- Theatrical release poster
- Directed by: Richard Correll
- Screenplay by: Steven Long Mitchell Craig W. Van Sickle
- Story by: Steven Long Mitchell Craig W. Van Sickle Wink Roberts
- Produced by: Paul Maslansky
- Starring: Roger Rose; Yvette Nipar; Ray Walston; Martin Mull;
- Cinematography: John M. Stephens
- Edited by: Scott K. Wallace
- Music by: Bruce Miller
- Production company: Epic Productions
- Distributed by: Triumph Films
- Release date: January 12, 1990;
- Running time: 91 minutes
- Country: United States
- Language: English
- Box office: $8.5 million

= Ski Patrol (1990 film) =

Ski Patrol is a 1990 American comedy film directed by Richard Correll and starring Roger Rose, Yvette Nipar, Paul Feig, T. K. Carter, Leslie Jordan, George Lopez, Ray Walston, and Martin Mull.

==Synopsis==
The film tells about some ski school instructors who ally with an evil land developer to try to sabotage the ski patrol and convince the Forest Service to cancel the owner's lease on the ski area. At the end, though, the leader of the Forest Service recognizes the evil ski school's scheme and everything backfires.

==Cast==
- Roger Rose as Jerry Cramer
- Yvette Nipar as Ellen
- T.K. Carter as Iceman
- Leslie Jordan as Murray, director of the operation
- Paul Feig as Stanley
- Sean Gregory Sullivan as Suicide, a "heavy metal rocker" harassing skiers
- Tess Foltyn as Tiana
- George Lopez as Eddie Martinez
- Corby Timbrook as Lance Finkmayer
- Steve Hytner as Myron
- Ray Walston as Pops
- Martin Mull as Sam Maris, a "mean, cocktail-swigging developer"
- Rascal as Dumpster (the Bulldog)
- Deborah Rose as Inspector Edna Crabitz

The film was Lopez's first. In an interview quoted by Associated Press, he bemoaned the lack of roles for Hispanics, particularly in sitcoms.

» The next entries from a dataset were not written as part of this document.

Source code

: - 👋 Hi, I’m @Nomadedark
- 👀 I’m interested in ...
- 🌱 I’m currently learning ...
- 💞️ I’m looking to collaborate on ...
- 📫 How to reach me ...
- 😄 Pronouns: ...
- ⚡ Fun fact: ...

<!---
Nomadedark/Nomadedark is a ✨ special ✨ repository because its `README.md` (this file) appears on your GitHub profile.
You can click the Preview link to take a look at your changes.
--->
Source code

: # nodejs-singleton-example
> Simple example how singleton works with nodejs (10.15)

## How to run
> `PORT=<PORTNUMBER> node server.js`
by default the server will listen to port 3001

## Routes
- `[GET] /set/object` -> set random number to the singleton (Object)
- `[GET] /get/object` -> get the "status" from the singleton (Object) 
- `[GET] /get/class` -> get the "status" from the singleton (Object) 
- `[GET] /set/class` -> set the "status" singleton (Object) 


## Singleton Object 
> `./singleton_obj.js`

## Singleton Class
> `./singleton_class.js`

During filming, Mull was offered the sitcom His & Hers. In an interview for the series with Associated Press, he claimed he and Ray Walston were the only actors over 21 working on the movie; although this was not true.

==Production==
Locations included Park City and Snowbird, Utah.

The inclusion of snowboarding was considered novel at the time, with at least one critic explaining "for the uninitiated," it held "a small place in movie history."

==Marketing==
The film tagline was "A Comedy with Flakes".

==Reception==
Toronto Star critic Peter Goddard said that the film was predictable — "the average age in the crowd is about 19; the average age of the jokes is about 70" — and "pretty lame," but ultimately satisfied the crowd.

At least in Toronto, the distributor didn't offer an advance screening of the film for critics, and didn't have a press pack about the production. This surprised the critic, who compared it to Police Academy, which had grossed $500 million.